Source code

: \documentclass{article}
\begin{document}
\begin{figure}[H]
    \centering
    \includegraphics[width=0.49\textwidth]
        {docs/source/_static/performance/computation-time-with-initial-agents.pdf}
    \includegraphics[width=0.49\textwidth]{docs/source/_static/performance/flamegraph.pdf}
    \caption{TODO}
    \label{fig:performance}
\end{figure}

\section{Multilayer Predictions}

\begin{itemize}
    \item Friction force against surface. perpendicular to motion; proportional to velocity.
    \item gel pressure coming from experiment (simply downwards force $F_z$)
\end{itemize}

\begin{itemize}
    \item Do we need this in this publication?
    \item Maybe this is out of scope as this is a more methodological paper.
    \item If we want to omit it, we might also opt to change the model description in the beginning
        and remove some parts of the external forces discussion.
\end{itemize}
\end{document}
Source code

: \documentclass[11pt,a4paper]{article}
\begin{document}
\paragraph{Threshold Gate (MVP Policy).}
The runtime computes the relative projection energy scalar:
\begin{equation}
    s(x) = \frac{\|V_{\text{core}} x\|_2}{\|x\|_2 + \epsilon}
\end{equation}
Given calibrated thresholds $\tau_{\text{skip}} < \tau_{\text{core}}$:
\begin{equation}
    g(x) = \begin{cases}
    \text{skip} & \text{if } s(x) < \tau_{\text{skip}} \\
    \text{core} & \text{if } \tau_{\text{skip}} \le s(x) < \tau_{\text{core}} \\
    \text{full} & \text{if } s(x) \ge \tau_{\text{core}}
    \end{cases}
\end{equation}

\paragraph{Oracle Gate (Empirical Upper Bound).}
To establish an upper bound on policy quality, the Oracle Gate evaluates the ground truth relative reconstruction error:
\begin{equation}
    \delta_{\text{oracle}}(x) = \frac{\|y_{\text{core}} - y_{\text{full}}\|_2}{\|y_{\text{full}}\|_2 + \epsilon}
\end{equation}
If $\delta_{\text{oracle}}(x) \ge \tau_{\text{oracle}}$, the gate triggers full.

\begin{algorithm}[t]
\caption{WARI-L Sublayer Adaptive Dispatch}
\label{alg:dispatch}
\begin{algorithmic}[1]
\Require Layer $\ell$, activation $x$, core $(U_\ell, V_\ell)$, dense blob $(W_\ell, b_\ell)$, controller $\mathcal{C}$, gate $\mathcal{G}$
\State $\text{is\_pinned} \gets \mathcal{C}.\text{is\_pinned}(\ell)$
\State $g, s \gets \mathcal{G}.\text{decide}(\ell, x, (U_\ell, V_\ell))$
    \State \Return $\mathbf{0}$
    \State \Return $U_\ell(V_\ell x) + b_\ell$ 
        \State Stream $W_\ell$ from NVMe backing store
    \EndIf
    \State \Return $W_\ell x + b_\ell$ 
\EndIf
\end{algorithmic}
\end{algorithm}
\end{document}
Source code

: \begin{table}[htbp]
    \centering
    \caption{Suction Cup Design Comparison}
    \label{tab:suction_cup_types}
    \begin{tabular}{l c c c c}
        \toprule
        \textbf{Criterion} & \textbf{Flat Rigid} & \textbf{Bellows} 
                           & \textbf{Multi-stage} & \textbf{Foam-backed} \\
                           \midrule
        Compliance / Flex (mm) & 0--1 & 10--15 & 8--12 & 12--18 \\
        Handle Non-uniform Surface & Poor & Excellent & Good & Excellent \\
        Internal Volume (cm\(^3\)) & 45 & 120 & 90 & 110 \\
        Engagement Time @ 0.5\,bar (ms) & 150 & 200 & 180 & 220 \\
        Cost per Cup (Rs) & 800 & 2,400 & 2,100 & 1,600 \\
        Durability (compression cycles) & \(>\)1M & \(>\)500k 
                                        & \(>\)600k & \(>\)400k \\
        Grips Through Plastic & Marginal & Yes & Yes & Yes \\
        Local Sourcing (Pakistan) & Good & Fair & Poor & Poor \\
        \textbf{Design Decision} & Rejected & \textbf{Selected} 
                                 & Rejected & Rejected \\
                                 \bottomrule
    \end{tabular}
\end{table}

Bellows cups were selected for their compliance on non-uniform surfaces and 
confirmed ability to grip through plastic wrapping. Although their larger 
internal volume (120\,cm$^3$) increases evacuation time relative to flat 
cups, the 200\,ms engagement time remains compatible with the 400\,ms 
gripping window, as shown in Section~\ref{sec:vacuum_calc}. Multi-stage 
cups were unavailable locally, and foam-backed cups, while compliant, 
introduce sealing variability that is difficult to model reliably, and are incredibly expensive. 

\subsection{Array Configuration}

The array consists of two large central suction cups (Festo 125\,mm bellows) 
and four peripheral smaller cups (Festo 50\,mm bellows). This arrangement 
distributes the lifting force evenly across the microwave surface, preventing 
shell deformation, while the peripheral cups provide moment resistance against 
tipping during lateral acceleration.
■ ■ ■
(Task prompt) Please copy out each line of the data in which the word "Festo" occurs.

(Completed exercise)
The array consists of two large central suction cups (Festo 125\,mm bellows) 
and four peripheral smaller cups (Festo 50\,mm bellows). This arrangement 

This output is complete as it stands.